Une accusation que le septuagénaire a toujours rejetée, soutenant qu'il entretenait avec la jeune femme une relation sentimentale, qu'elle était subitement devenue hystérique pendant leurs rapports, et qu'il avait dû user de la force pour tenter de la calmer.

À la faveur de cette procédure, les enquêteurs se sont intéressés à une affaire survenue deux ans auparavant, toujours au domicile de Robert Dolby, qui résidait alors à Roquebrune-Cap-Martin.

Une femme de 60 ans avait été retrouvée morte dans son lit, à demi-nue.

Selon Robert Dolby, il s'agissait de l'une de ses partenaires sexuelles, et elle avait dû succomber à un malaise cardiaque, alors qu'il s'était absenté un court moment dans sa cuisine.

À l'époque, la mort avait été considérée comme naturelle, et l'affaire classée.

Soupçons de meurtre

Après exhumation et autopsie, il est apparu que la disparue avait ingéré en quantité un puissant hypnotique. De là à soupçonner que la malheureuse avait été droguée avant d'être étouffée avec un oreiller, il n'y avait qu'un pas.

>> RELIRE. L'inquiétant portrait de Robert Dolby dressé par les experts

Un pas que le juge d'instruction n'a pas franchi, concluant à un non-lieu partiel pour charges insuffisantes.
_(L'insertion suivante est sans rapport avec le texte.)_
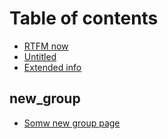 # Table of contents

* [RTFM now](README.md)
* [Untitled](untitled.md)
* [Extended info](extended-info.md)

## new\_group

* [Somw new group page](new_group/somw-new-group-page.md)

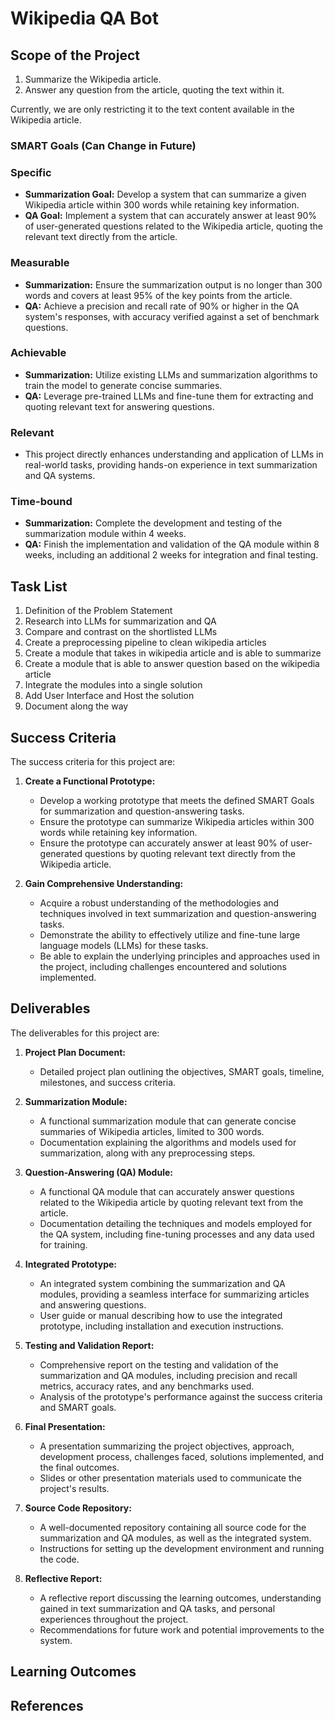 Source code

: # Wikipedia QA Bot

## Scope of the Project
1. Summarize the Wikipedia article.
2. Answer any question from the article, quoting the text within it.

Currently, we are only restricting it to the text content available in the Wikipedia article.

### SMART Goals (Can Change in Future)

### Specific
- **Summarization Goal:** Develop a system that can summarize a given Wikipedia article within 300 words while retaining key information.
- **QA Goal:** Implement a system that can accurately answer at least 90% of user-generated questions related to the Wikipedia article, quoting the relevant text directly from the article.

### Measurable
- **Summarization:** Ensure the summarization output is no longer than 300 words and covers at least 95% of the key points from the article.
- **QA:** Achieve a precision and recall rate of 90% or higher in the QA system's responses, with accuracy verified against a set of benchmark questions.

### Achievable
- **Summarization:** Utilize existing LLMs and summarization algorithms to train the model to generate concise summaries.
- **QA:** Leverage pre-trained LLMs and fine-tune them for extracting and quoting relevant text for answering questions.

### Relevant
- This project directly enhances understanding and application of LLMs in real-world tasks, providing hands-on experience in text summarization and QA systems.

### Time-bound
- **Summarization:** Complete the development and testing of the summarization module within 4 weeks.
- **QA:** Finish the implementation and validation of the QA module within 8 weeks, including an additional 2 weeks for integration and final testing.

## Task List
1. Definition of the Problem Statement
2. Research into LLMs for summarization and QA
3. Compare and contrast on the shortlisted LLMs
4. Create a preprocessing pipeline to clean wikipedia articles
5. Create a module that takes in wikipedia article and is able to summarize
6. Create a module that is able to answer question based on the wikipedia article
7. Integrate the modules into a single solution
8. Add User Interface and Host the solution
9. Document along the way


## Success Criteria

The success criteria for this project are:

1. **Create a Functional Prototype:**
   - Develop a working prototype that meets the defined SMART Goals for summarization and question-answering tasks.
   - Ensure the prototype can summarize Wikipedia articles within 300 words while retaining key information.
   - Ensure the prototype can accurately answer at least 90% of user-generated questions by quoting relevant text directly from the Wikipedia article.

2. **Gain Comprehensive Understanding:**
   - Acquire a robust understanding of the methodologies and techniques involved in text summarization and question-answering tasks.
   - Demonstrate the ability to effectively utilize and fine-tune large language models (LLMs) for these tasks.
   - Be able to explain the underlying principles and approaches used in the project, including challenges encountered and solutions implemented.

## Deliverables
The deliverables for this project are:

1. **Project Plan Document:**
   - Detailed project plan outlining the objectives, SMART goals, timeline, milestones, and success criteria.

2. **Summarization Module:**
   - A functional summarization module that can generate concise summaries of Wikipedia articles, limited to 300 words.
   - Documentation explaining the algorithms and models used for summarization, along with any preprocessing steps.

3. **Question-Answering (QA) Module:**
   - A functional QA module that can accurately answer questions related to the Wikipedia article by quoting relevant text from the article.
   - Documentation detailing the techniques and models employed for the QA system, including fine-tuning processes and any data used for training.

4. **Integrated Prototype:**
   - An integrated system combining the summarization and QA modules, providing a seamless interface for summarizing articles and answering questions.
   - User guide or manual describing how to use the integrated prototype, including installation and execution instructions.

5. **Testing and Validation Report:**
   - Comprehensive report on the testing and validation of the summarization and QA modules, including precision and recall metrics, accuracy rates, and any benchmarks used.
   - Analysis of the prototype's performance against the success criteria and SMART goals.

6. **Final Presentation:**
   - A presentation summarizing the project objectives, approach, development process, challenges faced, solutions implemented, and the final outcomes.
   - Slides or other presentation materials used to communicate the project's results.

7. **Source Code Repository:**
   - A well-documented repository containing all source code for the summarization and QA modules, as well as the integrated system.
   - Instructions for setting up the development environment and running the code.

8. **Reflective Report:**
   - A reflective report discussing the learning outcomes, understanding gained in text summarization and QA tasks, and personal experiences throughout the project.
   - Recommendations for future work and potential improvements to the system.

## Learning Outcomes

## References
La chambre de l'instruction, saisie par un appel du parquet, a cependant décidé que Robert Dolby devait être poursuivi pour les deux crimes.

C'est dans ces conditions que s'ouvrira ce procès en appel, où l'accusé sera défendu par Me Jacques Peyrat, l'ex-maire de Nice, face à Me Alexandra Albon et Charlotte Moreau, aux intérêts des parties civiles.